BrokerLoad and S3Load are commonly used methods for importing large volumes of data. Users can first upload data to HDFS or S3 and then use BrokerLoad and S3Load for parallel data imports. To speed up the import process, Doris uses multithreading to pull data from HDFS/S3 in parallel. This can put significant pressure on HDFS/S3, potentially causing instability for other jobs running on HDFS/S3.
You can use the remote I/O limitation feature of Workload Groups to limit the bandwidth used during the import process, thereby reducing the impact on other operations.
Test limit remote IO
Test env
1FE,1BE(16 cores, 64G), test data is clickbench,Before testing, the dataset needs to be uploaded to S3. To save time, we will upload only 10 million rows of data, and then use the TVF (Table-Valued Function) feature to query the data from S3.
Show schema info after upload.
DESC FUNCTION s3 (
"URI" = "https://bucketname/1kw.tsv",
"s3.access_key"= "ak",
"s3.secret_key" = "sk",
"format" = "csv",
"use_path_style"="true"
);
Test not limit remote IO
- Run query one by one.
// just scan, not return value.
set dry_run_query = true;
SELECT * FROM s3(
"URI" = "https://bucketname/1kw.tsv",
"s3.access_key"= "ak",
"s3.secret_key" = "sk",
"format" = "csv",
"use_path_style"="true"
);
- Show remote IO by system table,it’s about 837M/s, It should be noted that the actual I/O throughput here is significantly affected by the environment. If the machine hosting the BE has a low bandwidth connection to external storage, the actual throughput may be lower.
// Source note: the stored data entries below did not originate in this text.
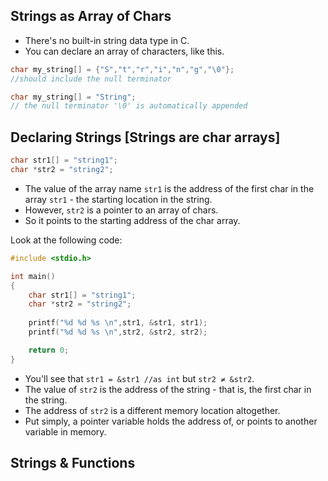 ## Strings as Array of Chars
- There's no built-in string data type in C.
- You can declare an array of characters, like this.
```c
char my_string[] = {"S","t","r","i","n","g","\0"};
//should include the null terminator

char my_string[] = "String";
// the null terminator '\0' is automatically appended

```

## Declaring Strings [Strings are char arrays]
```c
char str1[] = "string1";
char *str2 = "string2";
```
- The value of the array name `str1` is the address of the first char in the array `str1` - the starting location in the string.
- However, `str2` is a pointer to an array of chars.
- So it points to the starting address of the char array.

Look at the following code:
```c
#include <stdio.h>

int main()
{
    char str1[] = "string1";
    char *str2 = "string2";
    
    printf("%d %d %s \n",str1, &str1, str1);
    printf("%d %d %s \n",str2, &str2, str2);

    return 0;
}
```
- You'll see that `str1 = &str1 //as int` but `str2 ≠ &str2`.
- The value of `str2` is the address of the string - that is, the first char in the string.
- The address of `str2` is a different memory location altogether.
- Put simply, a pointer variable holds the address of, or points to another variable in memory.

## Strings & Functions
MySQL [(none)]> select cast(REMOTE_SCAN_BYTES_PER_SECOND/1024/1024 as int) as read_mb from information_schema.workload_group_resource_usage;
+---------+
| read_mb |
+---------+
| 837 |
+---------+
1 row in set (0.104 sec)
MySQL [(none)]> select cast(REMOTE_SCAN_BYTES_PER_SECOND/1024/1024 as int) as read_mb from information_schema.workload_group_resource_usage;
+---------+
| read_mb |
+---------+
| 867 |
+---------+
1 row in set (0.070 sec)
MySQL [(none)]> select cast(REMOTE_SCAN_BYTES_PER_SECOND/1024/1024 as int) as read_mb from information_schema.workload_group_resource_usage;
+---------+
| read_mb |
+---------+
| 867 |
+---------+
1 row in set (0.186 sec)
- Using sar(sar -n DEV 1 3600) to show network bandwidth of the machine, the max value is about 1033M/s.The first column of the output is the number of bytes received per second by a certain network card of the current machine, in KB per second.
Test limit remote IO
- Alter workload group.
alter workload group normal properties('remote_read_bytes_per_second'='104857600');
- Run query one by one.
// just scan not return.
set dry_run_query = true;
SELECT * FROM s3(
"URI" = "https://bucketname/1kw.tsv",
"s3.access_key"= "ak",
"s3.secret_key" = "sk",
"format" = "csv",
"use_path_style"="true"
);
- Use the system table to check the current remote read I/O throughput. At this moment, the I/O throughput is around 100M, with some fluctuation. This fluctuation is influenced by the current algorithm design and typically includes a peak, but it does not last long and is considered normal.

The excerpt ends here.